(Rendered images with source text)
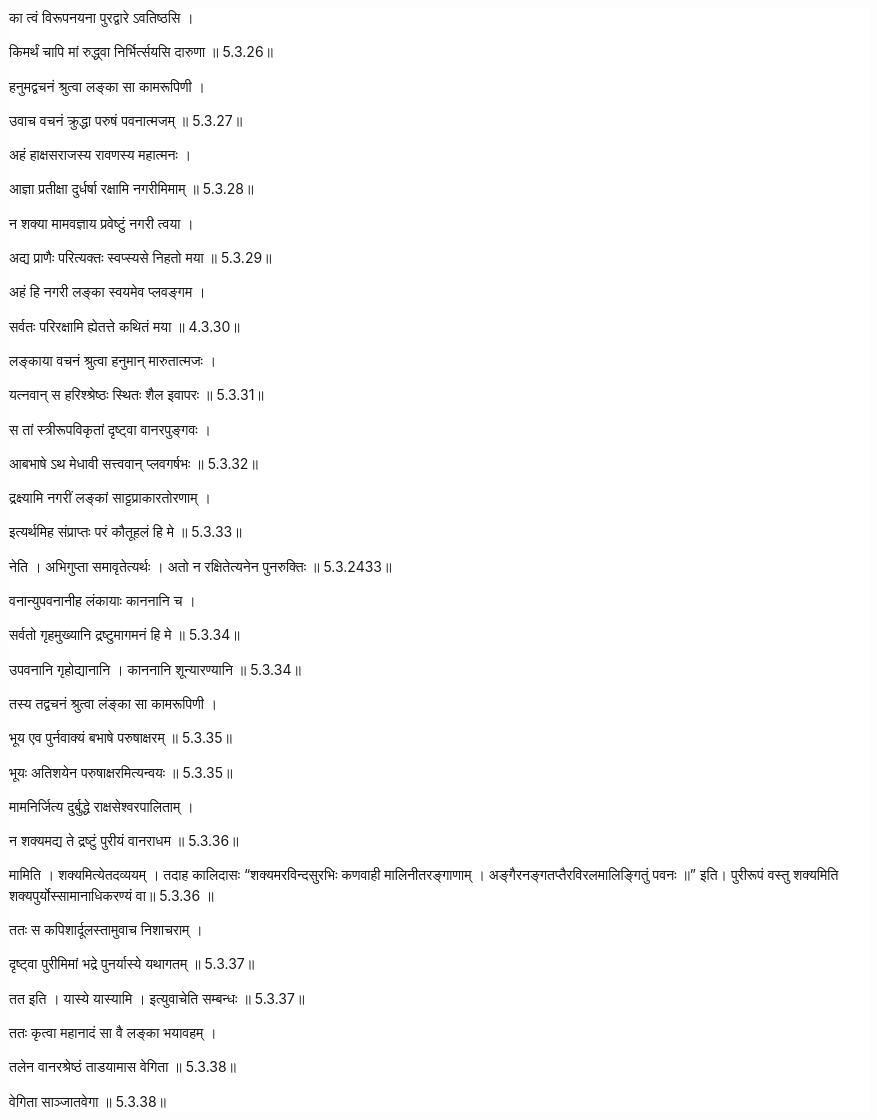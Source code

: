 का त्वं विरूपनयना पुरद्वारे ऽवतिष्ठसि ।

किमर्थं चापि मां रुद्ध्वा निर्भिर्त्सयसि दारुणा ॥ 5.3.26॥

हनुमद्वचनं श्रुत्वा लङ्का सा कामरूपिणी ।

उवाच वचनं क्रुद्धा परुषं पवनात्मजम् ॥ 5.3.27॥

अहं हाक्षसराजस्य रावणस्य महात्मनः ।

आज्ञा प्रतीक्षा दुर्धर्षा रक्षामि नगरीमिमाम् ॥ 5.3.28॥

न शक्या मामवज्ञाय प्रवेष्टुं नगरी त्वया ।

अद्य प्राणैः परित्यक्तः स्वप्स्यसे निहतो मया ॥ 5.3.29॥

अहं हि नगरी लङ्का स्वयमेव प्लवङ्गम ।

सर्वतः परिरक्षामि ह्येतत्ते कथितं मया ॥ 4.3.30॥

लङ्काया वचनं श्रुत्वा हनुमान् मारुतात्मजः ।

यत्नवान् स हरिश्श्रेष्ठः स्थितः शैल इवापरः ॥ 5.3.31॥

स तां स्त्रीरूपविकृतां दृष्ट्वा वानरपुङ्गवः ।

आबभाषे ऽथ मेधावी सत्त्ववान् प्लवगर्षभः ॥ 5.3.32॥

द्रक्ष्यामि नगरीं लङ्कां साट्टप्राकारतोरणाम् ।

इत्यर्थमिह संप्राप्तः परं कौतूहलं हि मे ॥ 5.3.33॥

नेति । अभिगुप्ता समावृतेत्यर्थः । अतो न रक्षितेत्यनेन पुनरुक्तिः ॥ 5.3.2433॥

वनान्युपवनानीह लंकायाः काननानि च ।

सर्वतो गृहमुख्यानि द्रष्टुमागमनं हि मे ॥ 5.3.34॥

उपवनानि गृहोद्यानानि । काननानि शून्यारण्यानि ॥ 5.3.34॥

तस्य तद्वचनं श्रुत्वा लंङ्का सा कामरूपिणी ।

भूय एव पुर्नवाक्यं बभाषे परुषाक्षरम् ॥ 5.3.35॥

भूयः अतिशयेन परुषाक्षरमित्यन्वयः ॥ 5.3.35॥

मामनिर्जित्य दुर्बुद्धे राक्षसेश्वरपालिताम् ।

न शक्यमद्य ते द्रष्टुं पुरीयं वानराधम ॥ 5.3.36॥

मामिति । शक्यमित्येतदव्ययम् । तदाह कालिदासः “शक्यमरविन्दसुरभिः कणवाही मालिनीतरङ्गाणाम् । अङ्गैरनङ्गतप्तैरविरलमालिङ्गितुं पवनः ॥” इति। पुरीरूपं वस्तु शक्यमिति शक्यपुर्योस्सामानाधिकरण्यं वा॥ 5.3.36 ॥

ततः स कपिशार्दूलस्तामुवाच निशाचराम् ।

दृष्ट्वा पुरीमिमां भद्रे पुनर्यास्ये यथागतम् ॥ 5.3.37॥

तत इति । यास्ये यास्यामि । इत्युवाचेति सम्बन्धः ॥ 5.3.37॥

ततः कृत्वा महानादं सा वै लङ्का भयावहम् ।

तलेन वानरश्रेष्ठं ताडयामास वेगिता ॥ 5.3.38॥

वेगिता साञ्जातवेगा ॥ 5.3.38॥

TASK TO COMPLETE
Nothing should appear in the answer except the lines above from the line with "सर्वतः परिरक्षामि ह्येतत्ते" through the line with "द्रक्ष्यामि नगरीं लङ्कां", both included, written out exactly.

EXERCISE OUTPUT
सर्वतः परिरक्षामि ह्येतत्ते कथितं मया ॥ 4.3.30॥

लङ्काया वचनं श्रुत्वा हनुमान् मारुतात्मजः ।

यत्नवान् स हरिश्श्रेष्ठः स्थितः शैल इवापरः ॥ 5.3.31॥

स तां स्त्रीरूपविकृतां दृष्ट्वा वानरपुङ्गवः ।

आबभाषे ऽथ मेधावी सत्त्ववान् प्लवगर्षभः ॥ 5.3.32॥

द्रक्ष्यामि नगरीं लङ्कां साट्टप्राकारतोरणाम् ।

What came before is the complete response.